How New Zealand lost the Powerplay and the final


It is fairly standard in T20 cricket to begin with third man and fine leg as the two fielders outside the circle. With a hard new ball and a fast bowler charging in, edges and skews tend to travel fine behind the wicket.
On slower pitches, they often carry squarer. Which is why Pat Cummins had a deep point in place for Rohit Sharma from the very first ball of the 2023 ODI World Cup final at this venue.
This was another World Cup final in Ahmedabad. The surface, though, was different. A mixed-soil pitch, part red and part black, with a bit more bounce than the slow black soil track from three years ago.
Mitchell Santner knew what to expect. He had spoken about the pitch being "pretty flat and high scoring" on the previous evening. And so, unlike Cummins in 2023, he began with the more conventional protection. Third man and fine leg stood in place during the Powerplay as Matt Henry, his best bowler, ran in with the new ball.

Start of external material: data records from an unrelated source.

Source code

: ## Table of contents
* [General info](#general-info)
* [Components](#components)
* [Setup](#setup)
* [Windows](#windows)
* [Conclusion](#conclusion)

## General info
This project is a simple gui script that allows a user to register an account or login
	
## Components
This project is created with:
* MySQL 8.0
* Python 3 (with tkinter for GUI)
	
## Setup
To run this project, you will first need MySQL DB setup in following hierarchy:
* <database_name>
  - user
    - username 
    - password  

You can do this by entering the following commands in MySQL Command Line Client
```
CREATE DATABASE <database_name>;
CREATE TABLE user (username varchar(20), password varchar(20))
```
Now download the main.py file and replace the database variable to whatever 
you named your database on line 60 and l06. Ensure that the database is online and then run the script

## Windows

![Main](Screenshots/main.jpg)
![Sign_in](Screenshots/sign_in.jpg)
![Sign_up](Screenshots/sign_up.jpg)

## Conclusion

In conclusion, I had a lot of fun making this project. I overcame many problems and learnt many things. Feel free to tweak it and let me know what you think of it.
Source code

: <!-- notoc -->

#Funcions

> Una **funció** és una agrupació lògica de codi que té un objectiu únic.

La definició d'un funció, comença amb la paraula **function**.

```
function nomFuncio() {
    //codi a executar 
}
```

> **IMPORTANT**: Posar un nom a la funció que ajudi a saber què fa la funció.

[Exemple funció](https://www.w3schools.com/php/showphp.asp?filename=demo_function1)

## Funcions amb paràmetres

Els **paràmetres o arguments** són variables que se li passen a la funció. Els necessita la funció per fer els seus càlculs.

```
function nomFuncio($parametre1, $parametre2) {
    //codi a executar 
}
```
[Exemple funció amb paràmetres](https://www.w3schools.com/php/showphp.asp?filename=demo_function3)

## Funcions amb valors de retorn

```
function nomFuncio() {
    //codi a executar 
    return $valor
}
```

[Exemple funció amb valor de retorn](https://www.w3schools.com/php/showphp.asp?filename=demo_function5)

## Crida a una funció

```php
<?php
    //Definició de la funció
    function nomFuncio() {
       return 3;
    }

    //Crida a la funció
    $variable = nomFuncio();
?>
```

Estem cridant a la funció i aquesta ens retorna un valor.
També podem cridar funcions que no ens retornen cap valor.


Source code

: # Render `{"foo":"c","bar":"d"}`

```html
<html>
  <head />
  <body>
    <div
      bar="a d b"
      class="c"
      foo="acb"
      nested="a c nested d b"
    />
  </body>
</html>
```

Santner also knew what to expect from India in those early overs. They would come hard at the bowlers, the same way they had during the five-match bilateral series and through most of this World Cup. It had not always been pretty, but it had been relentless.

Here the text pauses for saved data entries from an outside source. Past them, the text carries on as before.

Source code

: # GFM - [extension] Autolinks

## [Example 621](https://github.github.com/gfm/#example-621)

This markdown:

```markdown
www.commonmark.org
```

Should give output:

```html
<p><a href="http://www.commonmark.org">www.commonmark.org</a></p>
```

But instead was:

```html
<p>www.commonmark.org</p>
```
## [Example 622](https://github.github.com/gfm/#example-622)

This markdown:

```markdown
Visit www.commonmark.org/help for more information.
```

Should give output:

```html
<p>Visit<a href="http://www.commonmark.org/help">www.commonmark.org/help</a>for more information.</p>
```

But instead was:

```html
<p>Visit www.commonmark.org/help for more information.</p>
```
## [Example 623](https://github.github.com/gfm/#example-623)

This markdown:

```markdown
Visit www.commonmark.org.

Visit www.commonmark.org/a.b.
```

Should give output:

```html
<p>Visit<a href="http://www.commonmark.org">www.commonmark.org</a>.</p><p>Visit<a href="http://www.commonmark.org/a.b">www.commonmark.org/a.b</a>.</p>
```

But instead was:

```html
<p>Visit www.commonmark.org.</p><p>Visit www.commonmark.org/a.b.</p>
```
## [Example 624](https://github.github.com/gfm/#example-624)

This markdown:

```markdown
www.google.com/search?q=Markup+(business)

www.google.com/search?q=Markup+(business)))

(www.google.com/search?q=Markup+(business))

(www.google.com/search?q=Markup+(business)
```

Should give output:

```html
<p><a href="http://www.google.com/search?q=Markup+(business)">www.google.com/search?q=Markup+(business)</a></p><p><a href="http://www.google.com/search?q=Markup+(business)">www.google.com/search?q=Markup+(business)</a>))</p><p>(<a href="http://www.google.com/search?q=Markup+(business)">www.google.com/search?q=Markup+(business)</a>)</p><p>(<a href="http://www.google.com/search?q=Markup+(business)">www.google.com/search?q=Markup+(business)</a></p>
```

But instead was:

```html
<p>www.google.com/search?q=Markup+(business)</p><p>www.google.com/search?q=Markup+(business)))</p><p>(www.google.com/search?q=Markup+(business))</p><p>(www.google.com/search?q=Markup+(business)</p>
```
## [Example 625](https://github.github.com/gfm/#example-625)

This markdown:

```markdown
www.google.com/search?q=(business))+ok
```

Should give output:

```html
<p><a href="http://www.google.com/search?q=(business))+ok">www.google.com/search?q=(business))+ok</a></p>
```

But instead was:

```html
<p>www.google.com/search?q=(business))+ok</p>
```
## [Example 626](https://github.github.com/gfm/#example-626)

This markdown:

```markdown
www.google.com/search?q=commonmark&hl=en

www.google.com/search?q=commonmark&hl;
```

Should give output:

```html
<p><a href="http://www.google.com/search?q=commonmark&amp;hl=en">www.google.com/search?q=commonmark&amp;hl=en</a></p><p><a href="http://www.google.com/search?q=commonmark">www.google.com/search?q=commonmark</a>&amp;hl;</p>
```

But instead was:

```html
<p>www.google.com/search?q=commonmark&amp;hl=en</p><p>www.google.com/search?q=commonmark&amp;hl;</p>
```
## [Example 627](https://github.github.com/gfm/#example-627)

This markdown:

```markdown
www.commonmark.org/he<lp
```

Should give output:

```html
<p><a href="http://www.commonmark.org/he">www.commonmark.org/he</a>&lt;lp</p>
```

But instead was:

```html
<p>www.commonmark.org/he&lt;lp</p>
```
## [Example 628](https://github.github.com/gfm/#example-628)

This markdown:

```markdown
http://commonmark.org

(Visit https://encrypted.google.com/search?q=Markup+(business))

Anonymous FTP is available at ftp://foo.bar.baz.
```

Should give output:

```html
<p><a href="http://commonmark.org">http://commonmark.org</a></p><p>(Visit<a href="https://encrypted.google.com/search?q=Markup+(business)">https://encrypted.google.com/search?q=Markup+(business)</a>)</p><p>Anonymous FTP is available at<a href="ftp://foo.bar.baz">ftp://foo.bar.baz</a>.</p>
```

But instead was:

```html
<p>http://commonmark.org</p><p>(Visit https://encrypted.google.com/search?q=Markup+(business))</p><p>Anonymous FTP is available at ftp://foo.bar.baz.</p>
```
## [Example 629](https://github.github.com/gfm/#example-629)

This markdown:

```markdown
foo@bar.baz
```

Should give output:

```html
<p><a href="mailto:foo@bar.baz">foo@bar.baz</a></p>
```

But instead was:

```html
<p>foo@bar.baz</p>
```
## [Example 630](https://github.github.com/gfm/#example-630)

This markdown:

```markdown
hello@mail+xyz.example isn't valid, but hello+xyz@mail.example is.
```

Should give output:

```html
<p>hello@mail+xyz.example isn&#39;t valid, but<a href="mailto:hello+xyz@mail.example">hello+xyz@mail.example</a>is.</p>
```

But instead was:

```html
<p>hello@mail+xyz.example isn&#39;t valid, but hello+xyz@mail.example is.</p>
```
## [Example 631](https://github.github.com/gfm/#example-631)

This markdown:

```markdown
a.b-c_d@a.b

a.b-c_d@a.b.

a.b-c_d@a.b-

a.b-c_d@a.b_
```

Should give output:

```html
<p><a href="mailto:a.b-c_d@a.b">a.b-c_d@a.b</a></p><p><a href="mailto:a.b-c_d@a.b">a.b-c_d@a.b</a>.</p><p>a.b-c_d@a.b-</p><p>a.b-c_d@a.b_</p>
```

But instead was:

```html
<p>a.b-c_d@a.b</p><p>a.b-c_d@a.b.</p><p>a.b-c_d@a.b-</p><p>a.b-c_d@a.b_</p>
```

The problem for New Zealand was that those first six overs passed far too quickly. India's openers surged to 92 without loss in the Powerplay. By the time the field could spread, the damage had already been done.
"Credit to Sanju and Abhishek at the top to get 90 [92], I think, off the Powerplay." Santner admitted afterwards. "It is pretty tough from there [to come back]. It was a pretty good wicket throughout. There wasn't much for, I guess, the bowlers. The cutters weren't really holding, not much spin. So I think either way you look at it, I think if we could have got a couple in the Powerplay, squeeze them a little bit through the middle, 220 could have been chased down on a very good wicket."

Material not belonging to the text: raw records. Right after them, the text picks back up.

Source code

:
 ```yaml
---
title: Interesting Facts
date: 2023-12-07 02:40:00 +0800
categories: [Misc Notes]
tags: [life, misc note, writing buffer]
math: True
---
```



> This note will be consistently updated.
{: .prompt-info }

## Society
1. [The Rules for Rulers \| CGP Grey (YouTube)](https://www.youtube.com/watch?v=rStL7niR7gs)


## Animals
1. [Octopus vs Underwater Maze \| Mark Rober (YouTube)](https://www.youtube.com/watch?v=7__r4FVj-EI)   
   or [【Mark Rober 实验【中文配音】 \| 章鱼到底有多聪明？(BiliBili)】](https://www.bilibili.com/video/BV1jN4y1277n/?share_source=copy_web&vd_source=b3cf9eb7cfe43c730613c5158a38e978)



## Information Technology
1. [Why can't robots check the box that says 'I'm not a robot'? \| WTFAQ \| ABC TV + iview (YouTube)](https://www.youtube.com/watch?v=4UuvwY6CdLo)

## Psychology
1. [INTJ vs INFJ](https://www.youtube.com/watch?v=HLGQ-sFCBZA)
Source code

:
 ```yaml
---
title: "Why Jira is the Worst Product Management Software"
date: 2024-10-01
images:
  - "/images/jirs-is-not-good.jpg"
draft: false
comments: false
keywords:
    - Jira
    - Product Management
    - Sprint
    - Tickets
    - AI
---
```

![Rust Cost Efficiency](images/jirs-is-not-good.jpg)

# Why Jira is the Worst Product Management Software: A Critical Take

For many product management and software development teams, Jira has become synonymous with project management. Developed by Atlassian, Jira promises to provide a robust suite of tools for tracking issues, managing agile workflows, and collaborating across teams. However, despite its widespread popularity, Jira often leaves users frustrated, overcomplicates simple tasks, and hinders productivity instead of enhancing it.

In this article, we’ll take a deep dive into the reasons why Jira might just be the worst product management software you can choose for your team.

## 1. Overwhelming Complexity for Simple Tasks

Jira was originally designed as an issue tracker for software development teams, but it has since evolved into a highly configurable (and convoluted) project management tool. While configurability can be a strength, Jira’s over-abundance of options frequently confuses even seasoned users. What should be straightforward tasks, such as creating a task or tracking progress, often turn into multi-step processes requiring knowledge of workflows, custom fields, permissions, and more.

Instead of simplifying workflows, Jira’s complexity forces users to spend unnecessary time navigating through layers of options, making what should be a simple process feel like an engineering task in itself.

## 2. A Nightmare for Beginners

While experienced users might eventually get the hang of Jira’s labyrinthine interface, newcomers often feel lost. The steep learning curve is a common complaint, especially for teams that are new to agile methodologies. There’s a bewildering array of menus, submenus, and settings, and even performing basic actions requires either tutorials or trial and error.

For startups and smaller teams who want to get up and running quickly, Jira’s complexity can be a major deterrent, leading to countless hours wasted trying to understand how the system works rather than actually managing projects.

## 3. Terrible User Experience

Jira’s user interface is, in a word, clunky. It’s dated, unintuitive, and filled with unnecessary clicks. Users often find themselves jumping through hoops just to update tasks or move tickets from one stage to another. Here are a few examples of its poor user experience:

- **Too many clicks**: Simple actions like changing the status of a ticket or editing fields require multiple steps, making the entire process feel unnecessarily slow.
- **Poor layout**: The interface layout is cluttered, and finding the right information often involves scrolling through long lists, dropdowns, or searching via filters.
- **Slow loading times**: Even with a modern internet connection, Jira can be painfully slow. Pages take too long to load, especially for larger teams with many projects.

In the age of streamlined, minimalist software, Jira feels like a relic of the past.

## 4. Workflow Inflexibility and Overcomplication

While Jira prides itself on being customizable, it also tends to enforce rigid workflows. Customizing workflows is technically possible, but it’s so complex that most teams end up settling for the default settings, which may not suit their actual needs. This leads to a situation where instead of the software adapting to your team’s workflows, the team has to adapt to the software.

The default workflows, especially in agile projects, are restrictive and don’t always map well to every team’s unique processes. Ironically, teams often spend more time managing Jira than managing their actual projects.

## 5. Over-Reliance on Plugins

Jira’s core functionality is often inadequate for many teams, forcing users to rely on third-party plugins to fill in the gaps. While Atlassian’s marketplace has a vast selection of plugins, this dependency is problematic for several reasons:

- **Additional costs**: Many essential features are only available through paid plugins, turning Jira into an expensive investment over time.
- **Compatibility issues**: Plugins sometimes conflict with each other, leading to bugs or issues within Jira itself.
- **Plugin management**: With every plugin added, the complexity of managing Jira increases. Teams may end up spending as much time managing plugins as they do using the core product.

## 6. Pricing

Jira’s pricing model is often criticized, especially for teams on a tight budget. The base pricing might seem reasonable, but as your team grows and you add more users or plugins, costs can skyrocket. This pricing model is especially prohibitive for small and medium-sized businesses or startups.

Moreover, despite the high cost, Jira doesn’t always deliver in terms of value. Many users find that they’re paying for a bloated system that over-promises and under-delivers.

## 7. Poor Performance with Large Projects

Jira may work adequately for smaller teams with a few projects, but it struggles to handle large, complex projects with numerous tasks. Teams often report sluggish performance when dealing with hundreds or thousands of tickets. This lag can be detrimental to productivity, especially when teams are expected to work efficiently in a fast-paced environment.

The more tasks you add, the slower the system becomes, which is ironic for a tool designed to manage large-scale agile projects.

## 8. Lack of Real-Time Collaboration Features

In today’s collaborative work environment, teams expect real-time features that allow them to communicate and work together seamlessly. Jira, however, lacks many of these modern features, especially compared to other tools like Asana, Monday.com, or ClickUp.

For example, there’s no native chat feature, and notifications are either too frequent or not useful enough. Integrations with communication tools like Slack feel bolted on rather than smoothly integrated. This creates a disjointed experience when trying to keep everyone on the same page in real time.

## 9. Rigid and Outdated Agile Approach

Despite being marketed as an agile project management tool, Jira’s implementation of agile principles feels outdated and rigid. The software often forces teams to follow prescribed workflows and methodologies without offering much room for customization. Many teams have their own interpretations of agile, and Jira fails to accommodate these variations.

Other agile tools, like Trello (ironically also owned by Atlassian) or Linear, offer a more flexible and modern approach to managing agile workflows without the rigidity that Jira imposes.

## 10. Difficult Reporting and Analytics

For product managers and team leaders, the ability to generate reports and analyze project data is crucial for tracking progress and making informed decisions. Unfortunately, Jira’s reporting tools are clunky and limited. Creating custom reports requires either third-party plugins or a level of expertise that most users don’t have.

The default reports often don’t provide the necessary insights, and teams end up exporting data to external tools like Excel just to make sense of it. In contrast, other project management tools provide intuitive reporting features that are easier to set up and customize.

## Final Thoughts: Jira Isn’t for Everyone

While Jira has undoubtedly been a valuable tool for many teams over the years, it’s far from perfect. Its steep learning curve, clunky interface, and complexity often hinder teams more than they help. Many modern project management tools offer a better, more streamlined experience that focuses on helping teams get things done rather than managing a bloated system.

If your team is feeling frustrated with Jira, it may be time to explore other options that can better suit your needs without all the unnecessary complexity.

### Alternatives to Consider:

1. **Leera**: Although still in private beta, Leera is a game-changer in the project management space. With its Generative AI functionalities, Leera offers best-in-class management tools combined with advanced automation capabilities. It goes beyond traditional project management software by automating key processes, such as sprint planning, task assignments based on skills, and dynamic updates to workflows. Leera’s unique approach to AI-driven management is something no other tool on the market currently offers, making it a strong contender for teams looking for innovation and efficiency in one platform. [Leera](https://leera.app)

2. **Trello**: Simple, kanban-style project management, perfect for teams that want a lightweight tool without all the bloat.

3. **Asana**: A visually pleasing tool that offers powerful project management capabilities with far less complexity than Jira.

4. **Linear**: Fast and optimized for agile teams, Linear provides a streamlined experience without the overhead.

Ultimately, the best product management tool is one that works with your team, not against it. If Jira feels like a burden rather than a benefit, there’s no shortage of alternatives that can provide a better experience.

The head start India gained proved decisive. None of that should take away from the quality of their batting. On a stage like a World Cup final, attacking instinct must meet execution. But New Zealand also made a series of small decisions that widened the gap and left them chasing the game far earlier than Santner would have liked when he chose to bowl.
Matt Henry's opening over had begun well. Four dot balls set the tone before Samson finally broke free, flat-batting a short ball over long-on. It was an early reminder that this pitch was closer to the one seen in the recent bilateral series between these teams, and New Zealand's immediate response seemed to search for variation.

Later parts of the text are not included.